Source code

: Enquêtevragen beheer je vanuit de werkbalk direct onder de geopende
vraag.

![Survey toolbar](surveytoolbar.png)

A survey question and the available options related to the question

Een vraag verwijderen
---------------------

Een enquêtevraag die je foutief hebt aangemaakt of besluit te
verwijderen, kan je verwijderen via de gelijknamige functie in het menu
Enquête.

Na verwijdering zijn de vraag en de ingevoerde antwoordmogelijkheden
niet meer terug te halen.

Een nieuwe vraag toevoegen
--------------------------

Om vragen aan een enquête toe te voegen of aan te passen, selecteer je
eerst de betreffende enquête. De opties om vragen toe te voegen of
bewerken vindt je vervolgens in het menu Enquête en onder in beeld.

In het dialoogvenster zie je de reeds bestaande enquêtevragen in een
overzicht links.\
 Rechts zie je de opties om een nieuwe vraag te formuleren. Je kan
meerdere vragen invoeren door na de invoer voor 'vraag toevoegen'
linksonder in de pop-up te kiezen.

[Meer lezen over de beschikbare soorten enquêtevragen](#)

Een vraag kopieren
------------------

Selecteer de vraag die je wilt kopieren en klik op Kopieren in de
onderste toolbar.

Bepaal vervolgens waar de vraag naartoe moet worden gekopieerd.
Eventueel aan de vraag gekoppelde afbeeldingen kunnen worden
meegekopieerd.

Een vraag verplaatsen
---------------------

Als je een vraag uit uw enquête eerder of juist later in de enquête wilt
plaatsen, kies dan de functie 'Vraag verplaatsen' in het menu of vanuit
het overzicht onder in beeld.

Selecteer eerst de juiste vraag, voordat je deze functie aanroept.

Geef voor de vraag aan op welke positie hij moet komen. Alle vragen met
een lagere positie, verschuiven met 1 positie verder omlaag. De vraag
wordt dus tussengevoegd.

==============================

• **Task to carry out**
From the first line through the last, give the data above again exactly.

• **Solved problem**
Source code

: Enquêtevragen beheer je vanuit de werkbalk direct onder de geopende
vraag.

![Survey toolbar](surveytoolbar.png)

A survey question and the available options related to the question

Een vraag verwijderen
---------------------

Een enquêtevraag die je foutief hebt aangemaakt of besluit te
verwijderen, kan je verwijderen via de gelijknamige functie in het menu
Enquête.

Na verwijdering zijn de vraag en de ingevoerde antwoordmogelijkheden
niet meer terug te halen.

Een nieuwe vraag toevoegen
--------------------------

Om vragen aan een enquête toe te voegen of aan te passen, selecteer je
eerst de betreffende enquête. De opties om vragen toe te voegen of
bewerken vindt je vervolgens in het menu Enquête en onder in beeld.

In het dialoogvenster zie je de reeds bestaande enquêtevragen in een
overzicht links.\
 Rechts zie je de opties om een nieuwe vraag te formuleren. Je kan
meerdere vragen invoeren door na de invoer voor 'vraag toevoegen'
linksonder in de pop-up te kiezen.

[Meer lezen over de beschikbare soorten enquêtevragen](#)

Een vraag kopieren
------------------

Selecteer de vraag die je wilt kopieren en klik op Kopieren in de
onderste toolbar.

Bepaal vervolgens waar de vraag naartoe moet worden gekopieerd.
Eventueel aan de vraag gekoppelde afbeeldingen kunnen worden
meegekopieerd.

Een vraag verplaatsen
---------------------

Als je een vraag uit uw enquête eerder of juist later in de enquête wilt
plaatsen, kies dan de functie 'Vraag verplaatsen' in het menu of vanuit
het overzicht onder in beeld.

Selecteer eerst de juiste vraag, voordat je deze functie aanroept.

Geef voor de vraag aan op welke positie hij moet komen. Alle vragen met
een lagere positie, verschuiven met 1 positie verder omlaag. De vraag
wordt dus tussengevoegd.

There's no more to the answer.